In the numbers game that is setting a minimum wage, one figure stands out: $5 an hour. That’s the estimated worth of Hawaii’s $10.10-per-hour minimum wage when adjusted for cost of living, according to a 2020 report from the state Department of Business, Economic Development and Tourism.
The Hawaii State AFL-CIO puts that figure specifically at $4.98 per hour, well below the federal minimum wage of $7.25.
Such evidence makes it clear we are overdue for a bump-up in the baseline wage for Hawaii’s lowest-
paid workers.
With House Speaker Scott Saiki favoring a gradual increase in the minimum to an $18 hourly endpoint, the issue is likely to be front of mind as the Legislature prepares to convene on Jan. 19.
It will be a protracted dance, as minimum wage battles always are. The cost-effect on businesses, especially in food service, personal care and retail, is direct and obvious. For employees, results aren’t as straightforward. The DBEDT report estimated that 28% of Hawaii’s workers would be affected by a bump to $15 per hour in the minimum wage. But “affected,” the report states, could mean a bump in pay or a decrease in hours, as employers juggle the higher cost.
Those costs ripple out from the base wage, as an increase pushes up fees for unemployment insurance, workers’ compensation and other mandates. And workers already earning above minimum wage often also get a bump in pay.
The DBEDT report goes on to say, however, that based on “robust analyses,” minimum wage increases since 1990 showed “no large negative employment effects.”
It is important to note that potentially more than a quarter of the workforce would have more money to spend. Whether that goes to settle debts or consume more, many businesses could see an uptick in revenues. The numbers game is layered with consequences, many of which come down to best guesses.

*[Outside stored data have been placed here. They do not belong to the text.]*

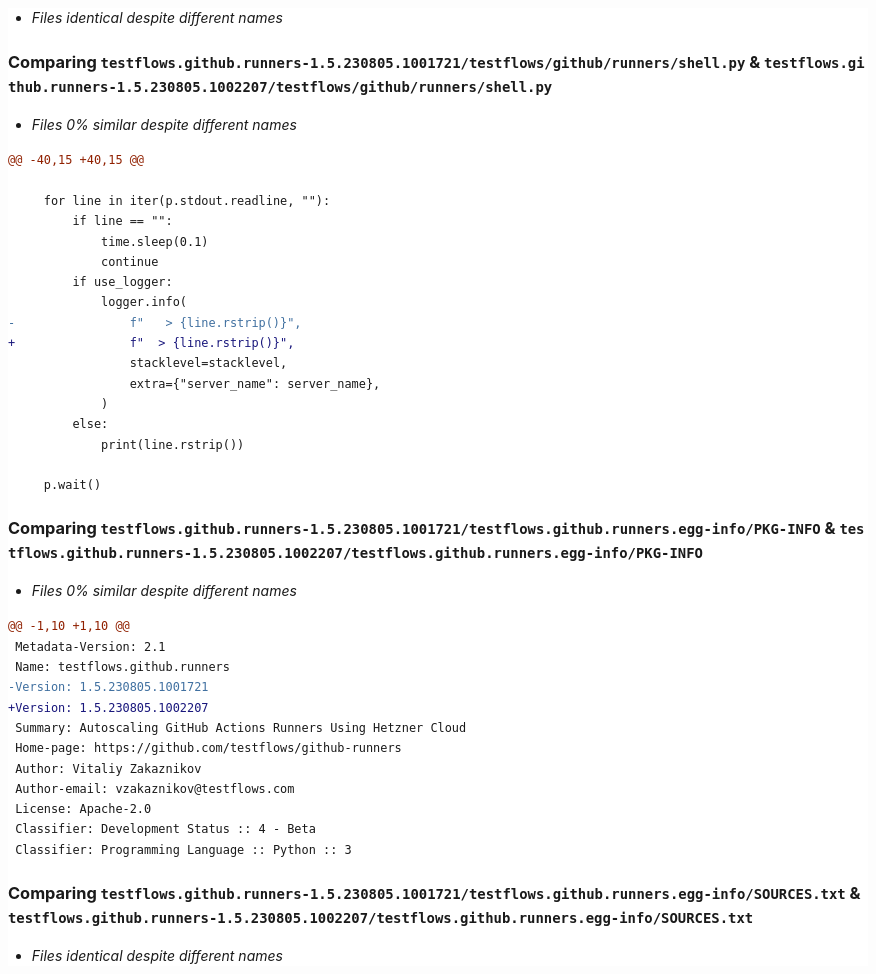 * *Files identical despite different names*

### Comparing `testflows.github.runners-1.5.230805.1001721/testflows/github/runners/shell.py` & `testflows.github.runners-1.5.230805.1002207/testflows/github/runners/shell.py`

 * *Files 0% similar despite different names*

```diff
@@ -40,15 +40,15 @@
 
     for line in iter(p.stdout.readline, ""):
         if line == "":
             time.sleep(0.1)
             continue
         if use_logger:
             logger.info(
-                f"   > {line.rstrip()}",
+                f"  > {line.rstrip()}",
                 stacklevel=stacklevel,
                 extra={"server_name": server_name},
             )
         else:
             print(line.rstrip())
 
     p.wait()
```

### Comparing `testflows.github.runners-1.5.230805.1001721/testflows.github.runners.egg-info/PKG-INFO` & `testflows.github.runners-1.5.230805.1002207/testflows.github.runners.egg-info/PKG-INFO`

 * *Files 0% similar despite different names*

```diff
@@ -1,10 +1,10 @@
 Metadata-Version: 2.1
 Name: testflows.github.runners
-Version: 1.5.230805.1001721
+Version: 1.5.230805.1002207
 Summary: Autoscaling GitHub Actions Runners Using Hetzner Cloud 
 Home-page: https://github.com/testflows/github-runners
 Author: Vitaliy Zakaznikov
 Author-email: vzakaznikov@testflows.com
 License: Apache-2.0
 Classifier: Development Status :: 4 - Beta
 Classifier: Programming Language :: Python :: 3
```

### Comparing `testflows.github.runners-1.5.230805.1001721/testflows.github.runners.egg-info/SOURCES.txt` & `testflows.github.runners-1.5.230805.1002207/testflows.github.runners.egg-info/SOURCES.txt`

 * *Files identical despite different names*

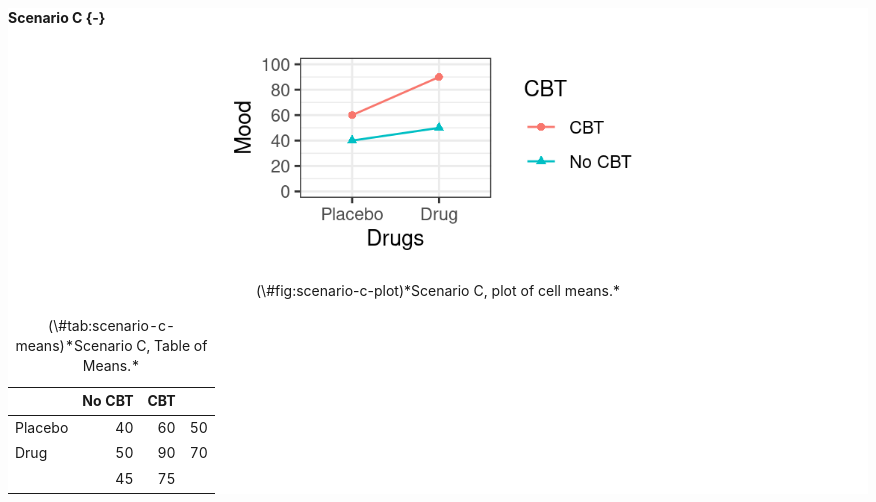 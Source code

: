 #### Scenario C {-}

<div class="figure" style="text-align: center">
<img src="04-interactions_files/figure-html/scenario-c-plot-1.png" alt="*Scenario C, plot of cell means.*" width="50%" />
<p class="caption">(\#fig:scenario-c-plot)*Scenario C, plot of cell means.*</p>
</div>

<table class="table" style="width: auto !important; margin-left: auto; margin-right: auto;">
<caption>(\#tab:scenario-c-means)*Scenario C, Table of Means.*</caption>
 <thead>
  <tr>
   <th style="text-align:left;">   </th>
   <th style="text-align:right;"> No CBT </th>
   <th style="text-align:right;"> CBT </th>
   <th style="text-align:left;">    </th>
  </tr>
 </thead>
<tbody>
  <tr>
   <td style="text-align:left;"> Placebo </td>
   <td style="text-align:right;"> 40 </td>
   <td style="text-align:right;"> 60 </td>
   <td style="text-align:left;"> 50 </td>
  </tr>
  <tr>
   <td style="text-align:left;"> Drug </td>
   <td style="text-align:right;"> 50 </td>
   <td style="text-align:right;"> 90 </td>
   <td style="text-align:left;"> 70 </td>
  </tr>
  <tr>
   <td style="text-align:left;">  </td>
   <td style="text-align:right;"> 45 </td>
   <td style="text-align:right;"> 75 </td>
   <td style="text-align:left;">  </td>
  </tr>
</tbody>
</table>
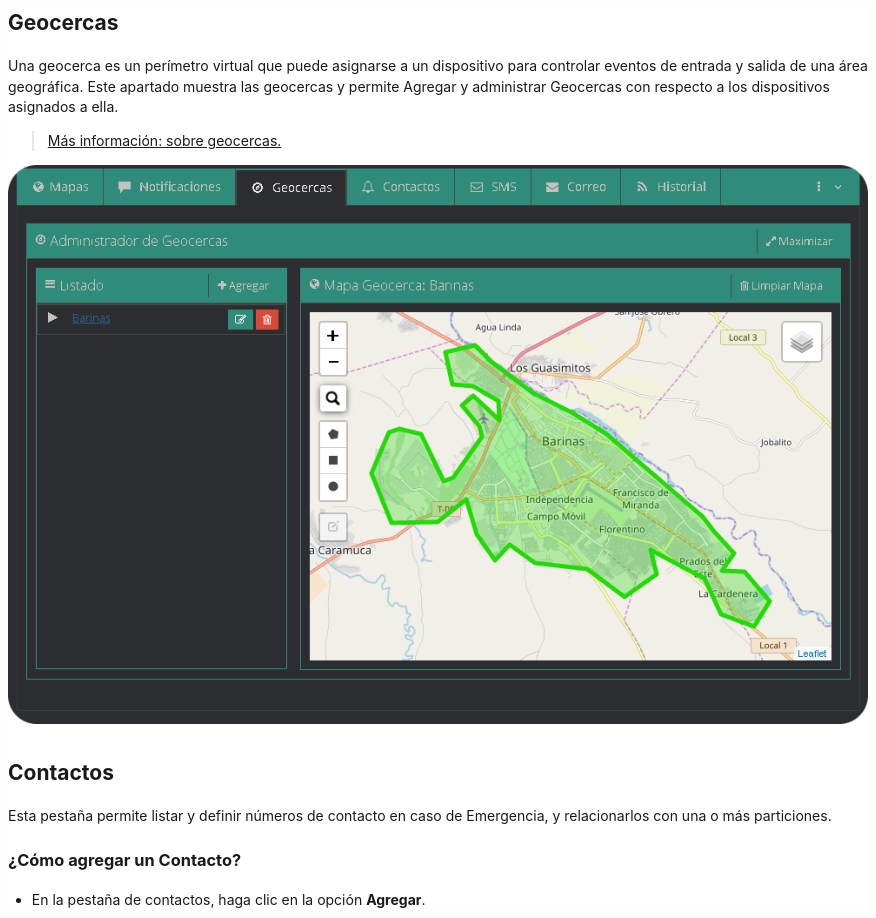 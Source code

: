 ## Geocercas

Una geocerca es un perímetro virtual que puede asignarse a un dispositivo para controlar eventos de entrada y salida de una área geográfica. Este apartado muestra las geocercas y permite Agregar y administrar Geocercas con respecto a los dispositivos asignados a ella.

> [Más información: sobre geocercas.](./clientes.md#geocercas)

![geocerca Sos](./img/Dispositivos/geocercaSOS.png "geocerca Sos")

## Contactos

Esta pestaña permite listar y definir números de contacto en caso de Emergencia, y relacionarlos con una o más particiones.

### ¿Cómo agregar un Contacto?

- En la pestaña de contactos, haga clic en la opción **Agregar**.
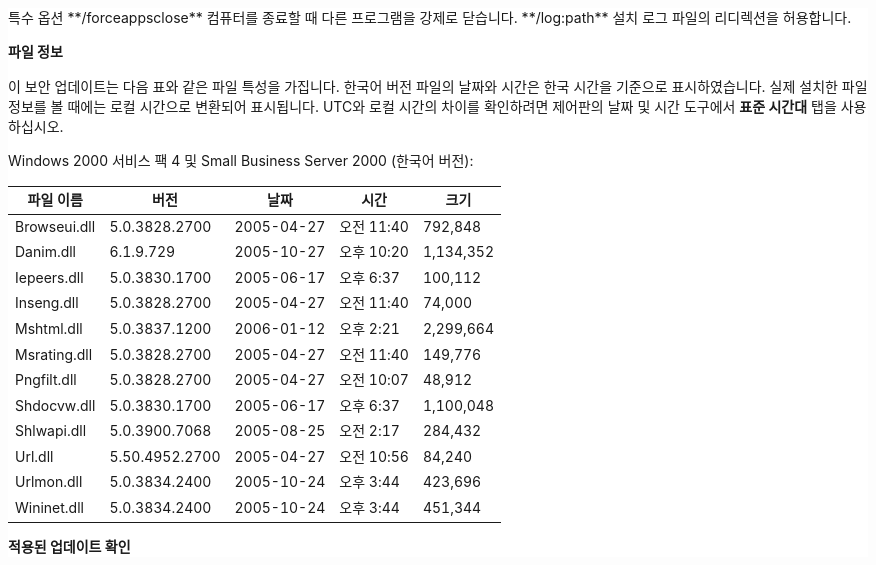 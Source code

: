 <th colspan="2">
특수 옵션
</th>
</tr>
<tr class="alternateRow">
<td style="border:1px solid black;">
**/forceappsclose**
</td>
<td style="border:1px solid black;">
컴퓨터를 종료할 때 다른 프로그램을 강제로 닫습니다.
</td>
</tr>
<tr>
<td style="border:1px solid black;">
**/log:path**
</td>
<td style="border:1px solid black;">
설치 로그 파일의 리디렉션을 허용합니다.
</td>
</tr>
</table>
 
**파일 정보**

이 보안 업데이트는 다음 표와 같은 파일 특성을 가집니다. 한국어 버전 파일의 날짜와 시간은 한국 시간을 기준으로 표시하였습니다. 실제 설치한 파일 정보를 볼 때에는 로컬 시간으로 변환되어 표시됩니다. UTC와 로컬 시간의 차이를 확인하려면 제어판의 날짜 및 시간 도구에서 **표준 시간대** 탭을 사용하십시오.

Windows 2000 서비스 팩 4 및 Small Business Server 2000 (한국어 버전):

| 파일 이름    | 버전           | 날짜       | 시간       | 크기      |
|--------------|----------------|------------|------------|-----------|
| Browseui.dll | 5.0.3828.2700  | 2005-04-27 | 오전 11:40 | 792,848   |
| Danim.dll    | 6.1.9.729      | 2005-10-27 | 오후 10:20 | 1,134,352 |
| Iepeers.dll  | 5.0.3830.1700  | 2005-06-17 | 오후 6:37  | 100,112   |
| Inseng.dll   | 5.0.3828.2700  | 2005-04-27 | 오전 11:40 | 74,000    |
| Mshtml.dll   | 5.0.3837.1200  | 2006-01-12 | 오후 2:21  | 2,299,664 |
| Msrating.dll | 5.0.3828.2700  | 2005-04-27 | 오전 11:40 | 149,776   |
| Pngfilt.dll  | 5.0.3828.2700  | 2005-04-27 | 오전 10:07 | 48,912    |
| Shdocvw.dll  | 5.0.3830.1700  | 2005-06-17 | 오후 6:37  | 1,100,048 |
| Shlwapi.dll  | 5.0.3900.7068  | 2005-08-25 | 오전 2:17  | 284,432   |
| Url.dll      | 5.50.4952.2700 | 2005-04-27 | 오전 10:56 | 84,240    |
| Urlmon.dll   | 5.0.3834.2400  | 2005-10-24 | 오후 3:44  | 423,696   |
| Wininet.dll  | 5.0.3834.2400  | 2005-10-24 | 오후 3:44  | 451,344   |

**적용된 업데이트 확인**
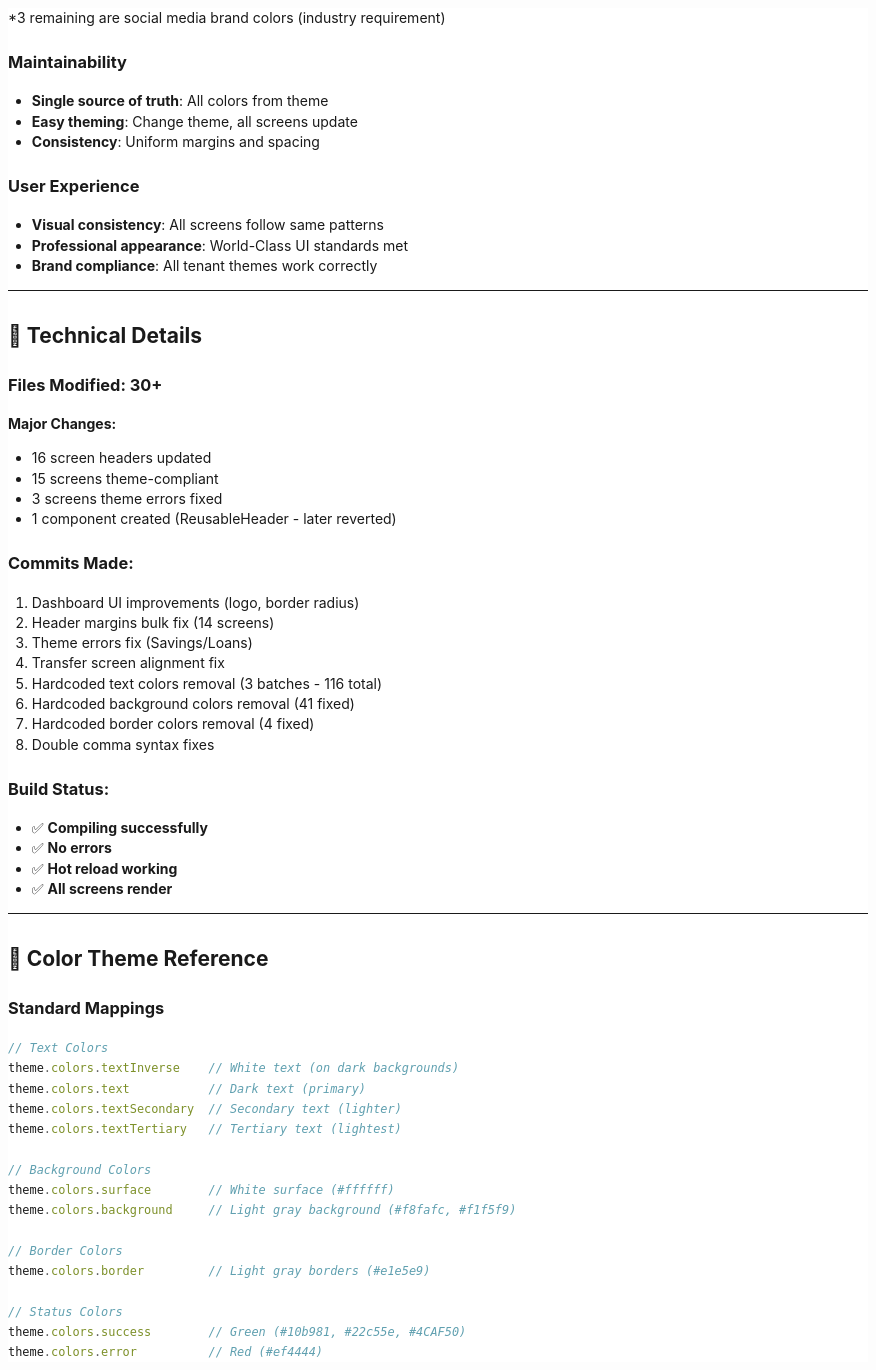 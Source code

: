 *3 remaining are social media brand colors (industry requirement)

### Maintainability
- **Single source of truth**: All colors from theme
- **Easy theming**: Change theme, all screens update
- **Consistency**: Uniform margins and spacing

### User Experience
- **Visual consistency**: All screens follow same patterns
- **Professional appearance**: World-Class UI standards met
- **Brand compliance**: All tenant themes work correctly

---

## 🔧 Technical Details

### Files Modified: 30+
**Major Changes:**
- 16 screen headers updated
- 15 screens theme-compliant
- 3 screens theme errors fixed
- 1 component created (ReusableHeader - later reverted)

### Commits Made:
1. Dashboard UI improvements (logo, border radius)
2. Header margins bulk fix (14 screens)
3. Theme errors fix (Savings/Loans)
4. Transfer screen alignment fix
5. Hardcoded text colors removal (3 batches - 116 total)
6. Hardcoded background colors removal (41 fixed)
7. Hardcoded border colors removal (4 fixed)
8. Double comma syntax fixes

### Build Status:
- ✅ **Compiling successfully**
- ✅ **No errors**
- ✅ **Hot reload working**
- ✅ **All screens render**

---

## 🎨 Color Theme Reference

### Standard Mappings
```typescript
// Text Colors
theme.colors.textInverse    // White text (on dark backgrounds)
theme.colors.text           // Dark text (primary)
theme.colors.textSecondary  // Secondary text (lighter)
theme.colors.textTertiary   // Tertiary text (lightest)

// Background Colors
theme.colors.surface        // White surface (#ffffff)
theme.colors.background     // Light gray background (#f8fafc, #f1f5f9)

// Border Colors
theme.colors.border         // Light gray borders (#e1e5e9)

// Status Colors
theme.colors.success        // Green (#10b981, #22c55e, #4CAF50)
theme.colors.error          // Red (#ef4444)
``` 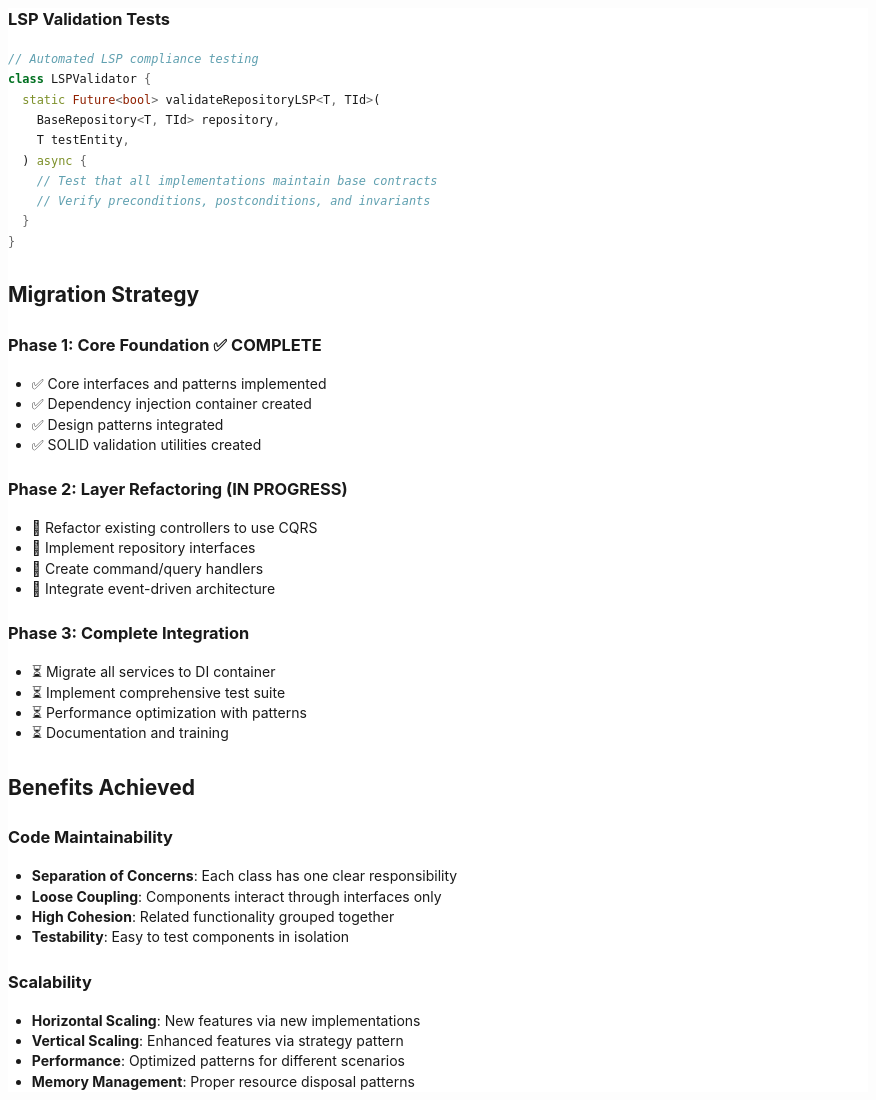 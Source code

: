 ### LSP Validation Tests

```dart
// Automated LSP compliance testing
class LSPValidator {
  static Future<bool> validateRepositoryLSP<T, TId>(
    BaseRepository<T, TId> repository,
    T testEntity,
  ) async {
    // Test that all implementations maintain base contracts
    // Verify preconditions, postconditions, and invariants
  }
}
```

## Migration Strategy

### Phase 1: Core Foundation ✅ COMPLETE
- ✅ Core interfaces and patterns implemented
- ✅ Dependency injection container created
- ✅ Design patterns integrated
- ✅ SOLID validation utilities created

### Phase 2: Layer Refactoring (IN PROGRESS)
- 🔄 Refactor existing controllers to use CQRS
- 🔄 Implement repository interfaces
- 🔄 Create command/query handlers
- 🔄 Integrate event-driven architecture

### Phase 3: Complete Integration
- ⏳ Migrate all services to DI container
- ⏳ Implement comprehensive test suite
- ⏳ Performance optimization with patterns
- ⏳ Documentation and training

## Benefits Achieved

### Code Maintainability
- **Separation of Concerns**: Each class has one clear responsibility
- **Loose Coupling**: Components interact through interfaces only
- **High Cohesion**: Related functionality grouped together
- **Testability**: Easy to test components in isolation

### Scalability
- **Horizontal Scaling**: New features via new implementations
- **Vertical Scaling**: Enhanced features via strategy pattern
- **Performance**: Optimized patterns for different scenarios
- **Memory Management**: Proper resource disposal patterns
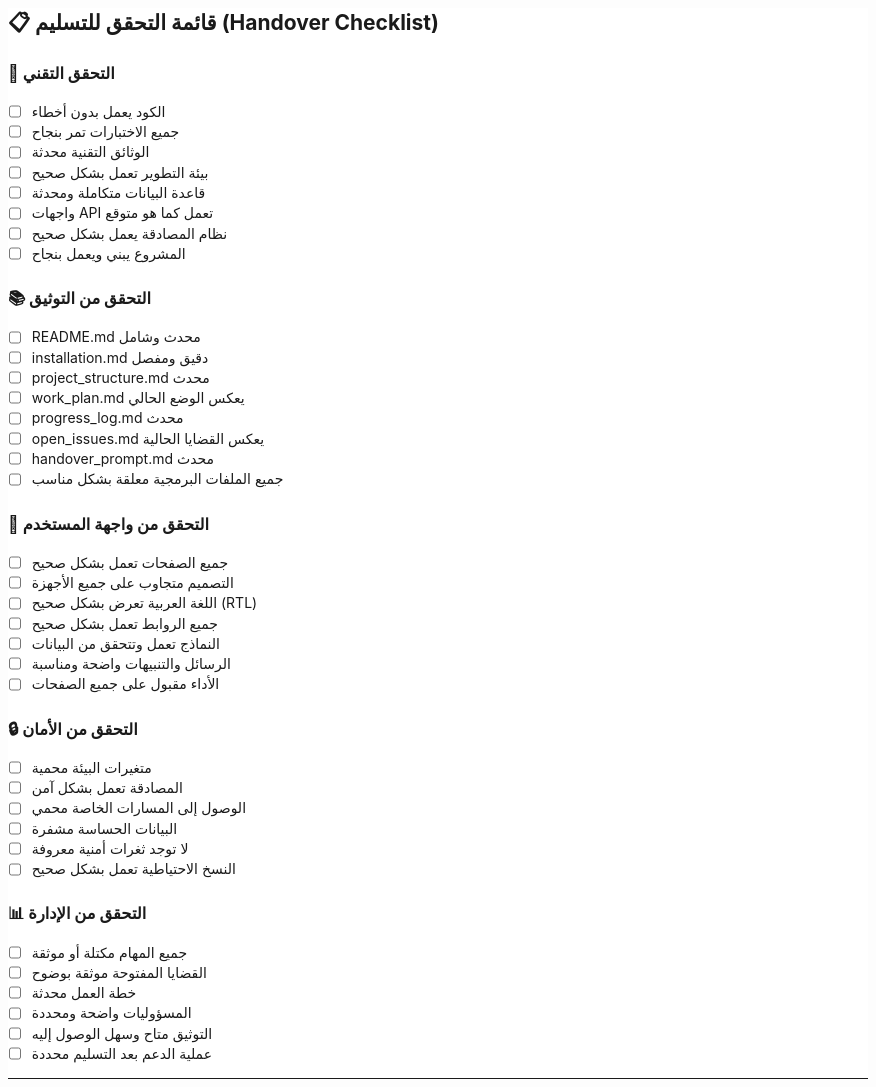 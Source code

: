 
## 📋 قائمة التحقق للتسليم (Handover Checklist)

### 🔧 التحقق التقني
- [ ] الكود يعمل بدون أخطاء
- [ ] جميع الاختبارات تمر بنجاح
- [ ] الوثائق التقنية محدثة
- [ ] بيئة التطوير تعمل بشكل صحيح
- [ ] قاعدة البيانات متكاملة ومحدثة
- [ ] واجهات API تعمل كما هو متوقع
- [ ] نظام المصادقة يعمل بشكل صحيح
- [ ] المشروع يبني ويعمل بنجاح

### 📚 التحقق من التوثيق
- [ ] README.md محدث وشامل
- [ ] installation.md دقيق ومفصل
- [ ] project_structure.md محدث
- [ ] work_plan.md يعكس الوضع الحالي
- [ ] progress_log.md محدث
- [ ] open_issues.md يعكس القضايا الحالية
- [ ] handover_prompt.md محدث
- [ ] جميع الملفات البرمجية معلقة بشكل مناسب

### 🎨 التحقق من واجهة المستخدم
- [ ] جميع الصفحات تعمل بشكل صحيح
- [ ] التصميم متجاوب على جميع الأجهزة
- [ ] اللغة العربية تعرض بشكل صحيح (RTL)
- [ ] جميع الروابط تعمل بشكل صحيح
- [ ] النماذج تعمل وتتحقق من البيانات
- [ ] الرسائل والتنبيهات واضحة ومناسبة
- [ ] الأداء مقبول على جميع الصفحات

### 🔒 التحقق من الأمان
- [ ] متغيرات البيئة محمية
- [ ] المصادقة تعمل بشكل آمن
- [ ] الوصول إلى المسارات الخاصة محمي
- [ ] البيانات الحساسة مشفرة
- [ ] لا توجد ثغرات أمنية معروفة
- [ ] النسخ الاحتياطية تعمل بشكل صحيح

### 📊 التحقق من الإدارة
- [ ] جميع المهام مكتلة أو موثقة
- [ ] القضايا المفتوحة موثقة بوضوح
- [ ] خطة العمل محدثة
- [ ] المسؤوليات واضحة ومحددة
- [ ] التوثيق متاح وسهل الوصول إليه
- [ ] عملية الدعم بعد التسليم محددة

---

The last increase in Hawaii’s minimum wage was in 2018, to the current $10.10. We were on a path to a higher minimum just last year, with momentum in the Legislature building toward a $12 per hour rate, even as President Joe Biden was pushing for a $15 minimum on the federal level. A year before that — pre-pandemic 2020 — the Chamber of Commerce of Hawaii was backing a $13 minimum.
COVID-19 derailed all of that. Businesses were in too precarious of a position, lawmakers agreed, and talk of an increase was tabled.
The intervening months have brought a more encouraging scenario. The pandemic is far from over, with many unknowns complicating every projection — yet the economy is rebounding. Many businesses are facing labor shortages and find they must offer more in wages and benefits to lure workers. The Chamber of Commerce is on board once again, favoring an increase of some kind, but urging caution.
How much should the first step increase be, and how fast do we progress to $18? Is $18 even the right number?
One thing is clear: With inflation up, that $12 rate proposed in 2021 is obsolete. A better number is $15, implemented as soon as possible, as we’re lagging behind other high-cost-of-living communities around the nation. New York City pays $15 per hour; Seattle pays $17.27 — just a couple of examples.
Aside from a straight base number, lawmakers will need to assess such options as sliding rates for smaller businesses, exemptions for workers who earn tips, even tax credits to help employers afford the increase. The Legislature’s new Working Families Caucus further proposes tying future increases to the cost of living, an idea worth discussing.
Expect this to be a hot-button topic in the months to come. Hawaii needs a competitive minimum wage to keep from losing employees to other places. Workers need it to survive in a state growing more expensive all the time.